_TASK OBJECTIVE_:
In the data below, find the line that contains "## Recordings of previous LunchBytes" and the line that contains "Each LunchBytes session is". Copy both, plus every line between them, exactly.

[Records excerpted from a collection]
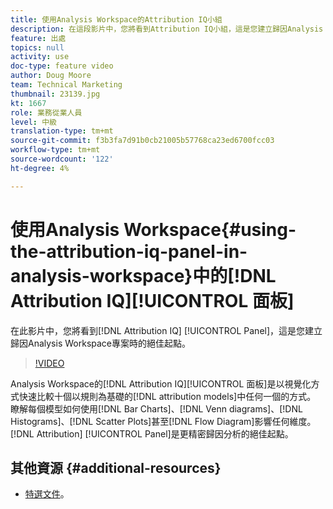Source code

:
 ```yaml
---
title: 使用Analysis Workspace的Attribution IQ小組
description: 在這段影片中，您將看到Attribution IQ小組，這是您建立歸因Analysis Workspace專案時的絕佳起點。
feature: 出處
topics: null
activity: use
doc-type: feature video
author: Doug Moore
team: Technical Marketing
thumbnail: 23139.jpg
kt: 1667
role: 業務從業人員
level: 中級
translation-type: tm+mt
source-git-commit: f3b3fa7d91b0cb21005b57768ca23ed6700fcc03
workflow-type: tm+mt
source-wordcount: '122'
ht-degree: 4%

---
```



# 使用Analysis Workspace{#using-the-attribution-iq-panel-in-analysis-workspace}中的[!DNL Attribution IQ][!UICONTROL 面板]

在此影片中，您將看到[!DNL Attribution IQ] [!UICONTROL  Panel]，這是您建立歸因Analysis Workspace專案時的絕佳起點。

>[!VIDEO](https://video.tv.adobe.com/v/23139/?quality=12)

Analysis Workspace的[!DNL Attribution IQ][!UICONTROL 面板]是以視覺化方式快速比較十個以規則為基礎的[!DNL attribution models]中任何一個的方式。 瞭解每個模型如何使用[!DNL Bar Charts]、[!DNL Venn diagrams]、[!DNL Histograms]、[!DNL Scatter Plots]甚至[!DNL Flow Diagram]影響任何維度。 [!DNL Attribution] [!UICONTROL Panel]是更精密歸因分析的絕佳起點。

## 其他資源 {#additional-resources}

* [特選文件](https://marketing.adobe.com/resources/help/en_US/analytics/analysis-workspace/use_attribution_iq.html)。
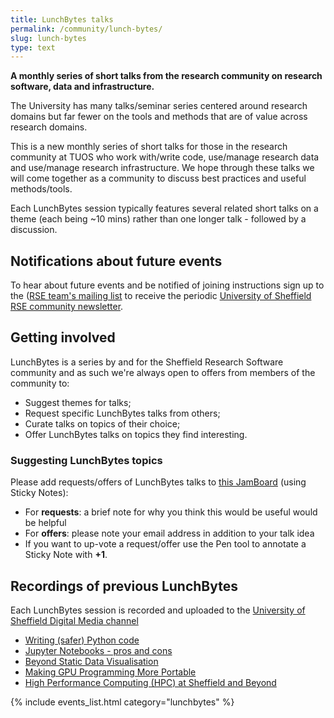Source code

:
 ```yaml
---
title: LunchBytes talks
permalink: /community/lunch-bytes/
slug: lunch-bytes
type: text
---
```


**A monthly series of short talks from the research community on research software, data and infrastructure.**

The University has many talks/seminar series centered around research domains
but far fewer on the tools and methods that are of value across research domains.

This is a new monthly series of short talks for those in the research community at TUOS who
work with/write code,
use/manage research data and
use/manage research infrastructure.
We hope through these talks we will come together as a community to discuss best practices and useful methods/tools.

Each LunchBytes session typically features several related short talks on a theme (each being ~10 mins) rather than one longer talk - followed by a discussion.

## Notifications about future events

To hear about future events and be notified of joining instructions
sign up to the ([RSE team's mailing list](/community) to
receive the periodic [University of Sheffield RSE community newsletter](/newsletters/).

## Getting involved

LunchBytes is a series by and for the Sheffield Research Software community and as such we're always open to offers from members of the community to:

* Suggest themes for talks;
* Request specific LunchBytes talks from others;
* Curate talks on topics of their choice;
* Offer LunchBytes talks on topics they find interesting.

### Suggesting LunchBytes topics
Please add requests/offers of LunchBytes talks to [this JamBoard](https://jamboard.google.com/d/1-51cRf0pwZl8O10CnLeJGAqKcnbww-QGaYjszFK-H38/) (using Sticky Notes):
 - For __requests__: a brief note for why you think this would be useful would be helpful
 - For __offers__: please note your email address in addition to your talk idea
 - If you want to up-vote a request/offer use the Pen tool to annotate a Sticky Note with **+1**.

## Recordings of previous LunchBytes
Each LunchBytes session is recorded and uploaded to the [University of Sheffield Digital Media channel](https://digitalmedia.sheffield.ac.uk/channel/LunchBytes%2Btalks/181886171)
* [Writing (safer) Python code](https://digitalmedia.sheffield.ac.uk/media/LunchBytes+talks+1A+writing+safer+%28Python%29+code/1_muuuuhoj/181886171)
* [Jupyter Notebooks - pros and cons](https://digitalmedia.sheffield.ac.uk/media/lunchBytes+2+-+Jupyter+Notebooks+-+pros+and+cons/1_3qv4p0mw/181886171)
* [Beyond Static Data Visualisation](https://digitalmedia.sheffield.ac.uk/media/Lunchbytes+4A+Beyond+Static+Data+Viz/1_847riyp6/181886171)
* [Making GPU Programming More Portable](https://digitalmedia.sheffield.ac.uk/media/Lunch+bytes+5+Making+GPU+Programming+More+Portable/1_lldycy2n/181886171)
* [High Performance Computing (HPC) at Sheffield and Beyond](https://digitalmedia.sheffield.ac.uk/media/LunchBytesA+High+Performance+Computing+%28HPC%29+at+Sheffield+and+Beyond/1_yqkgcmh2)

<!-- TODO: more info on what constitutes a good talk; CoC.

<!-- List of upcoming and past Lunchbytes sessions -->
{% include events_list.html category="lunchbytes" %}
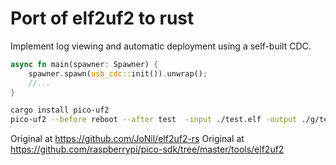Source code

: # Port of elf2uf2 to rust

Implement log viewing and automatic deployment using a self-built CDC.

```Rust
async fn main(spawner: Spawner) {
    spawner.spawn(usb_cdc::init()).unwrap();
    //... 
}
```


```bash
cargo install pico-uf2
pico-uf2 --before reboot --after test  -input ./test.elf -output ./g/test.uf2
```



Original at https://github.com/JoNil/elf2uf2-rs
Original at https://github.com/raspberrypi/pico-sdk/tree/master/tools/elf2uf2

...

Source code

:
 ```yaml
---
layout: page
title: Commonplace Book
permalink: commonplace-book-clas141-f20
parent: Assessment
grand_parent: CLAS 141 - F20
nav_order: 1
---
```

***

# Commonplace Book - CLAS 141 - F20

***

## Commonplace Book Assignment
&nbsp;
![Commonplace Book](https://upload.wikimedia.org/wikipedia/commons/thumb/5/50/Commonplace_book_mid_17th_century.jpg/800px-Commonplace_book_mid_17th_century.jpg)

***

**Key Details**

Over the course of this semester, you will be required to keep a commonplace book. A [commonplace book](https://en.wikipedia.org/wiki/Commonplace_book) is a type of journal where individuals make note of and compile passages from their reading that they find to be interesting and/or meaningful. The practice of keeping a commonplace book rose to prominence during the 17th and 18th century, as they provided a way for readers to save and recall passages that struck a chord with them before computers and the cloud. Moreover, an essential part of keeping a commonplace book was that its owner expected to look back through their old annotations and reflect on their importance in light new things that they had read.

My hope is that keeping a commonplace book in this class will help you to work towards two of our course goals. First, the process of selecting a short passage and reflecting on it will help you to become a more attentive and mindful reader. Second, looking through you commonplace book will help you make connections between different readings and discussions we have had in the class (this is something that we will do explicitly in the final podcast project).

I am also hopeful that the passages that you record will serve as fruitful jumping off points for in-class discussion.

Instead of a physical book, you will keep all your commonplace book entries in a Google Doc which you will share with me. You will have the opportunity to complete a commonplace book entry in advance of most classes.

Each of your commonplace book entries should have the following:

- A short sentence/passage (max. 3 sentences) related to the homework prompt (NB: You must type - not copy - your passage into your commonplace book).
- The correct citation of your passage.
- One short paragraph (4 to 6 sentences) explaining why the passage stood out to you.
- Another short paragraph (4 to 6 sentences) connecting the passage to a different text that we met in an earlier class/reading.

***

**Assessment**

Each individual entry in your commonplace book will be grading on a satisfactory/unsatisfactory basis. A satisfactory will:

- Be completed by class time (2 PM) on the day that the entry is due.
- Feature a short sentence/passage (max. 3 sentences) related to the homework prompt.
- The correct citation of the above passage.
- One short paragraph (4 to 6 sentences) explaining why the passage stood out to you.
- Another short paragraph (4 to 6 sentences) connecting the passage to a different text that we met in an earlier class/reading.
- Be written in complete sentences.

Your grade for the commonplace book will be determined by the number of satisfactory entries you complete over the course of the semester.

---

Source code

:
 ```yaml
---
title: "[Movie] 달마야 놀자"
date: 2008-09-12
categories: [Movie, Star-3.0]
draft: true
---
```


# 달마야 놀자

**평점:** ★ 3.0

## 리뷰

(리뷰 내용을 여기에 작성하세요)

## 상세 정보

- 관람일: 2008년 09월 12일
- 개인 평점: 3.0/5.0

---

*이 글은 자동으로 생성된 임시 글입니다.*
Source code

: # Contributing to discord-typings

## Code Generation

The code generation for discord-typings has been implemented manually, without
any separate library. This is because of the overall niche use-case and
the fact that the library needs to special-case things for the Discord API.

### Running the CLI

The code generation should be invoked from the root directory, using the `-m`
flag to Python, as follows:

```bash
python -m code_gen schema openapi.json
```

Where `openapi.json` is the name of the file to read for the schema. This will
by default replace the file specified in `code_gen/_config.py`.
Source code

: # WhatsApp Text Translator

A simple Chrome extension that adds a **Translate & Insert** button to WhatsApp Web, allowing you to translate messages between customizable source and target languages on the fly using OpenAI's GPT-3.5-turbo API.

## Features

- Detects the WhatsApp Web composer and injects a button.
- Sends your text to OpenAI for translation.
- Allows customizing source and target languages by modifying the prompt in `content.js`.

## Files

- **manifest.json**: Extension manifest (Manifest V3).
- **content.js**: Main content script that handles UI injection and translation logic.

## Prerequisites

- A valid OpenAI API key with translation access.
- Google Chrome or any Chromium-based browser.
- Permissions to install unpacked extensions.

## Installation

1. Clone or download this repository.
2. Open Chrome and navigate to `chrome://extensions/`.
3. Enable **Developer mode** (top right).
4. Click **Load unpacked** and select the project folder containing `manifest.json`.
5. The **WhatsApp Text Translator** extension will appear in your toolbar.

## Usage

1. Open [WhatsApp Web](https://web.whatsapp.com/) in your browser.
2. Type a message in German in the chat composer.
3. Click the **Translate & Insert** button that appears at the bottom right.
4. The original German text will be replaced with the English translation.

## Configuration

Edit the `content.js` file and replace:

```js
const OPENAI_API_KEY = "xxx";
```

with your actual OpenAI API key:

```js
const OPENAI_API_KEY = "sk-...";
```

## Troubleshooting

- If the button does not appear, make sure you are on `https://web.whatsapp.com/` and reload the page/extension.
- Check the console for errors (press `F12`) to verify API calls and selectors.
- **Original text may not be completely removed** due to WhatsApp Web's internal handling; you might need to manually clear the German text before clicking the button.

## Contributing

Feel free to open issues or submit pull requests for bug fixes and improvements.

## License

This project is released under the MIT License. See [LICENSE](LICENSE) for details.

_ANSWER TO THIS EXERCISE_:
## Recordings of previous LunchBytes
Each LunchBytes session is recorded and uploaded to the [University of Sheffield Digital Media channel](https://digitalmedia.sheffield.ac.uk/channel/LunchBytes%2Btalks/181886171)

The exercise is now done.